Source texts of formatted documents
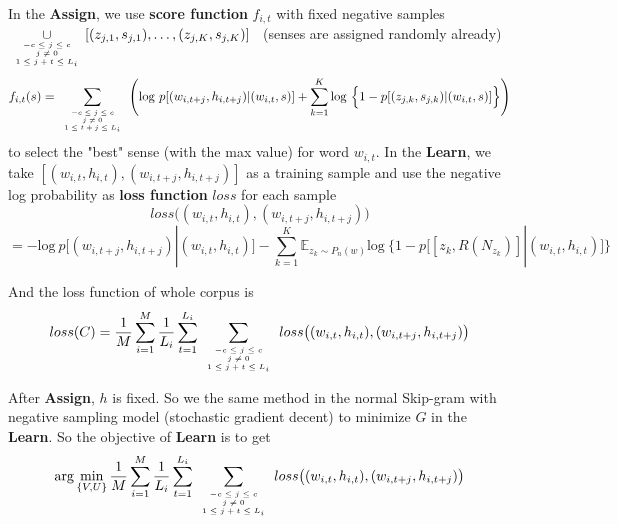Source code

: In the \textbf{Assign}, we use \textbf{score function} $f_{i,t}$ with fixed negative samples\\
 $\displaystyle{\mathop{\cup}_{\mbox{\tiny$\begin{array}{c}-c\leq j \leq c\\ j\neq 0\\ 1\leq j+t\leq L_i\end{array}$}}}[(z_{j,1},s_{j,1}),\ldots,(z_{j,K},s_{j,K})]$ \ (senses are assigned randomly already)
$$f_{i,t}(s) = \sum\limits_{\mbox{\tiny$\begin{array}{c}-c\leq j \leq c\\ j\neq 0\\ 1\leq t+j\leq L_i\end{array}$}}\Bigg (\mathrm{log}\ p[(w_{i,t+j},h_{i,t+j})|(w_{i,t},s) ]+\sum\limits_{k=1}^K\mathrm{log}\ \Big \{1-p[(z_{j,k},s_{j,k})|(w_{i,t},s)] \Big \} \Bigg )$$ 
to select the "best" sense (with the max value) for word $w_{i,t}$. 
In the \textbf{Learn}, we take $[ (w_{i,t},h_{i,t}),(w_{i,t+j},h_{i,t+j})]$ as a training sample and use the negative log probability as \textbf{loss function} $loss$ for each sample 
$$loss\big ( (w_{i,t},h_{i,t}),(w_{i,t+j},h_{i,t+j})\big )$$
$$ = -\mathrm{log}\ p\Big [(w_{i,t+j},h_{i,t+j})|(w_{i,t},h_{i,t})\Big ]-\sum\limits_{k=1}^K\mathbb{E}_{z_k\sim P_n(w)}\mathrm{log}\ \Big \{1-p\Big[[z_k,R(N_{z_k})]|(w_{i,t},h_{i,t})\Big ] \Big \}$$ 

And the loss function of whole corpus is $$loss(C)=\frac{1}{M}\sum_{i=1}^M\frac{1}{L_i}\sum_{t=1}^{L_i}\sum\limits_{\mbox{\tiny$\begin{array}{c}-c\leq j \leq c\\ j\neq 0\\ 1\leq j+t\leq L_i\end{array}$}}loss\big ( (w_{i,t},h_{i,t}),(w_{i,t+j},h_{i,t+j})\big )$$

	After \textbf{Assign}, $h$ is fixed. So we the same method in the normal Skip-gram with negative sampling model (stochastic gradient decent) to minimize $G$ in the \textbf{Learn}. So the objective of \textbf{Learn} is to get 
	$$\arg\min_{\{V,U\}} \frac{1}{M}\sum_{i=1}^M\frac{1}{L_i}\sum_{t=1}^{L_i}\sum\limits_{\mbox{\tiny$\begin{array}{c}-c\leq j \leq c\\ j\neq 0\\ 1\leq j+t\leq L_i\end{array}$}}loss\big ( (w_{i,t},h_{i,t}),(w_{i,t+j},h_{i,t+j})\big )$$



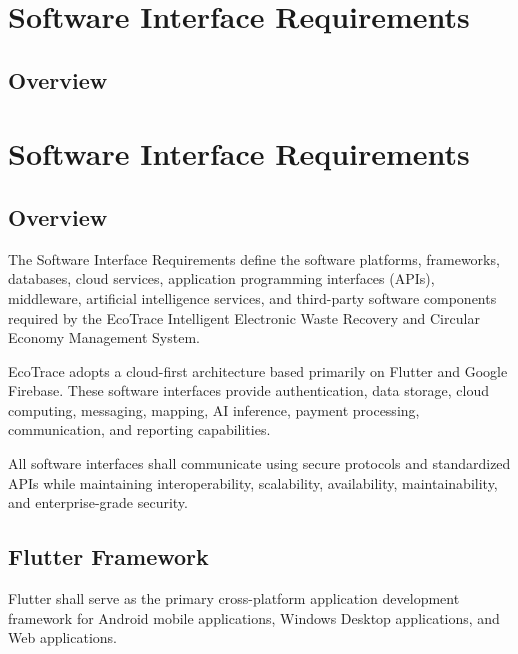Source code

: 
\section{Software Interface Requirements}

\subsection{Overview}
\section{Software Interface Requirements}

\subsection{Overview}

The Software Interface Requirements define the software platforms,
frameworks, databases, cloud services, application programming
interfaces (APIs), middleware, artificial intelligence services, and
third-party software components required by the EcoTrace Intelligent
Electronic Waste Recovery and Circular Economy Management System.

EcoTrace adopts a cloud-first architecture based primarily on Flutter
and Google Firebase. These software interfaces provide authentication,
data storage, cloud computing, messaging, mapping, AI inference,
payment processing, communication, and reporting capabilities.

All software interfaces shall communicate using secure protocols and
standardized APIs while maintaining interoperability, scalability,
availability, maintainability, and enterprise-grade security.


\subsection{Flutter Framework}

Flutter shall serve as the primary cross-platform application
development framework for Android mobile applications, Windows Desktop
applications, and Web applications.



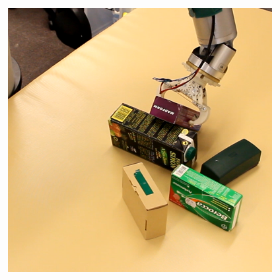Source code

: \begin{figure}
\begin{subfigure}[t]{\textwidth}
\begin{subfigure}[t]{0.195\textwidth}
\end{subfigure}
\begin{subfigure}[t]{0.195\textwidth}
\centering 
\includegraphics[width=\textwidth]{Img/experiments/exp_good/action5c.png}
\end{subfigure}
\\
\begin{subfigure}[t]{0.195\textwidth}
\centering 
{}

\end{subfigure}
\end{subfigure}
\end{figure}
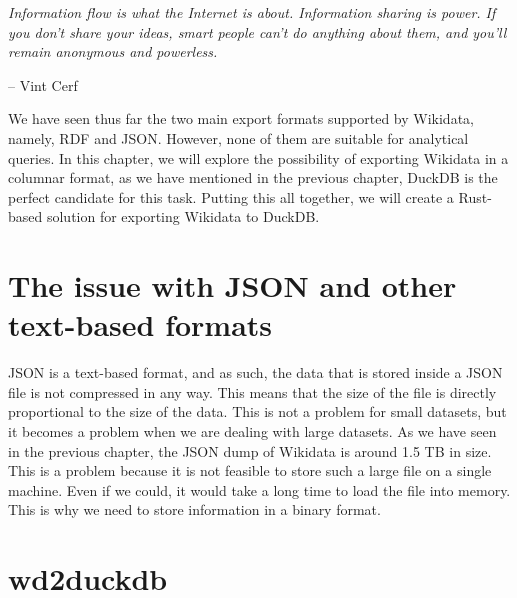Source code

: \epigraph{\textit{Information flow is what the Internet is about. Information sharing is power. If you don't share your ideas, smart people can't do anything about them, and you'll remain anonymous and powerless.}}{-- \textup{Vint Cerf}}

We have seen thus far the two main export formats supported by Wikidata, namely, RDF and JSON. However, none of them are suitable for analytical queries. In this chapter, we will explore the possibility of exporting Wikidata in a columnar format, as we have mentioned in the previous chapter, DuckDB is the perfect candidate for this task. Putting this all together, we will create a Rust-based solution for exporting Wikidata to DuckDB.

\section{The issue with JSON and other text-based formats}

JSON is a text-based format, and as such, the data that is stored inside a JSON file is not compressed in any way. This means that the size of the file is directly proportional to the size of the data. This is not a problem for small datasets, but it becomes a problem when we are dealing with large datasets. As we have seen in the previous chapter, the JSON dump of Wikidata is around 1.5 TB in size. This is a problem because it is not feasible to store such a large file on a single machine. Even if we could, it would take a long time to load the file into memory. This is why we need to store information in a binary format.

\section{wd2duckdb}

__TASK TO CARRY OUT__: Each line with the word "interfaces" in the records above belongs in the result; copy all of them.

__FINISHED TASK__:
interfaces (APIs), middleware, artificial intelligence services, and
and Google Firebase. These software interfaces provide authentication,
All software interfaces shall communicate using secure protocols and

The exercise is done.